DIRECTIONS :: The word "Module" occurs in some of the lines below; copy each of those lines.

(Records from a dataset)

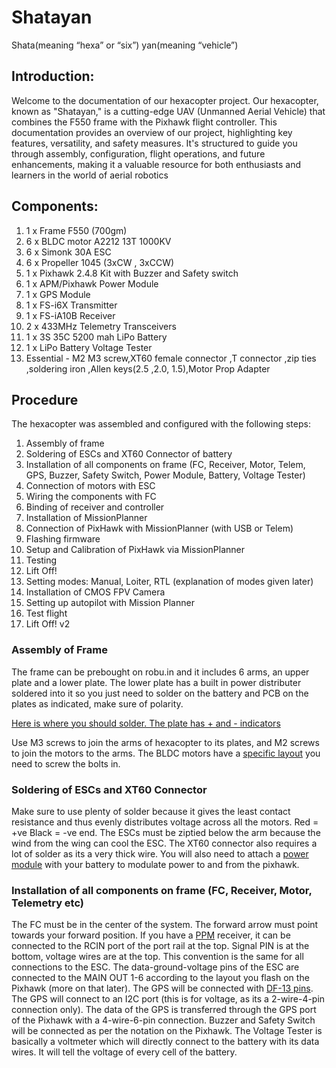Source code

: # Shatayan

Shata(meaning “hexa” or “six”) yan(meaning “vehicle”)  
  
## Introduction:

Welcome to the documentation of our hexacopter project. Our hexacopter, known as "Shatayan," is a cutting-edge UAV (Unmanned Aerial Vehicle) that combines the F550 frame with the Pixhawk flight controller. This documentation provides an overview of our project, highlighting key features, versatility, and safety measures. It's structured to guide you through assembly, configuration, flight operations, and future enhancements, making it a valuable resource for both enthusiasts and learners in the world of aerial robotics  
  
## Components:

1. 1 x Frame F550 (700gm)
1. 6 x BLDC motor A2212 13T 1000KV
1. 6 x Simonk 30A ESC
1. 6 x Propeller 1045 (3xCW , 3xCCW)
1. 1 x Pixhawk 2.4.8 Kit with Buzzer and Safety switch
1. 1 x APM/Pixhawk Power Module
1. 1 x GPS Module
1. 1 x FS-i6X Transmitter
1. 1 x FS-iA10B Receiver
1. 2 x 433MHz Telemetry Transceivers
1. 1 x 3S 35C 5200 mah LiPo Battery
1. 1 x LiPo Battery Voltage Tester
1.  Essential -  M2 M3 screw,XT60 female connector ,T connector ,zip ties ,soldering iron ,Allen keys(2.5 ,2.0, 1.5),Motor Prop Adapter 

## Procedure

The hexacopter was assembled and configured with the following steps:
  
1. Assembly of frame
1. Soldering of ESCs and XT60 Connector of battery
1. Installation of all components on frame (FC, Receiver, Motor, Telem, GPS, Buzzer, Safety Switch, Power Module, Battery, Voltage Tester)
1. Connection of motors with ESC
1. Wiring the components with FC
1. Binding of receiver and controller
1. Installation of MissionPlanner
1. Connection of PixHawk with MissionPlanner (with USB or Telem)
1. Flashing firmware
1. Setup and Calibration of PixHawk via MissionPlanner
1. Testing
1. Lift Off!
1. Setting modes: Manual, Loiter, RTL (explanation of modes given later)
1. Installation of CMOS FPV Camera
1. Setting up autopilot with Mission Planner
1. Test flight
1. Lift Off! v2

### Assembly of Frame  
  
The frame can be prebought on robu.in and it includes 6 arms, an upper plate and a lower plate. The lower plate has a built in power distributer soldered into it so you just need to solder on the battery and PCB on the plates as indicated, make sure of polarity.  
  
[Here is where you should solder. The plate has + and - indicators](https://imgur.com/a/LuGpqaD)  
  
Use M3 screws to join the arms of hexacopter to its plates, and M2 screws to join the motors to the arms. The BLDC motors have a [specific layout](https://cdn.shopify.com/s/files/1/2024/0305/files/A2212-980_03.jpg?v=1497237935) you need to screw the bolts in.  
  
### Soldering of ESCs and XT60 Connector
  
Make sure to use plenty of solder because it gives the least contact resistance and thus evenly distributes voltage across all the motors. Red = +ve Black = -ve end. The ESCs must be ziptied below the arm because the wind from the wing can cool the ESC. The XT60 connector also requires a lot of solder as its a very thick wire. You will also need to attach a [power module](https://robu.in/wp-content/uploads/2017/05/APM-Pixhawk-Power-Module-V6.0-Output-BEC-3A-XT60-Plug-28V-90A2.png) with your battery to modulate power to and from the pixhawk.  
  
### Installation of all components on frame (FC, Receiver, Motor, Telemetry etc)  
  
The FC must be in the center of the system. The forward arrow must point towards your forward position. If you have a [PPM](https://circuitglobe.com/difference-between-pam-pwm-and-ppm.html) receiver, it can be connected to the RCIN port of the port rail at the top. Signal PIN is at the bottom, voltage wires are at the top. This convention is the same for all connections to the ESC. The data-ground-voltage pins of the ESC are connected to the MAIN OUT 1-6 according to the layout you flash on the Pixhawk (more on that later). The GPS will be connected with [DF-13 pins](https://www.lambdrive.com/depot/Robotics/Controller/PixhawkFamily/Connector/). The GPS will connect to an I2C port (this is for voltage, as its a 2-wire-4-pin connection only). The data of the GPS is transferred through the GPS port of the Pixhawk with a 4-wire-6-pin connection. Buzzer and Safety Switch will be connected as per the notation on the Pixhawk. The Voltage Tester is basically a voltmeter which will directly connect to the battery with its data wires. It will tell the voltage of every cell of the battery.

YOUR SOLUTION ::
1. 1 x APM/Pixhawk Power Module
1. 1 x GPS Module
1. Installation of all components on frame (FC, Receiver, Motor, Telem, GPS, Buzzer, Safety Switch, Power Module, Battery, Voltage Tester)
Make sure to use plenty of solder because it gives the least contact resistance and thus evenly distributes voltage across all the motors. Red = +ve Black = -ve end. The ESCs must be ziptied below the arm because the wind from the wing can cool the ESC. The XT60 connector also requires a lot of solder as its a very thick wire. You will also need to attach a [power module](https://robu.in/wp-content/uploads/2017/05/APM-Pixhawk-Power-Module-V6.0-Output-BEC-3A-XT60-Plug-28V-90A2.png) with your battery to modulate power to and from the pixhawk.  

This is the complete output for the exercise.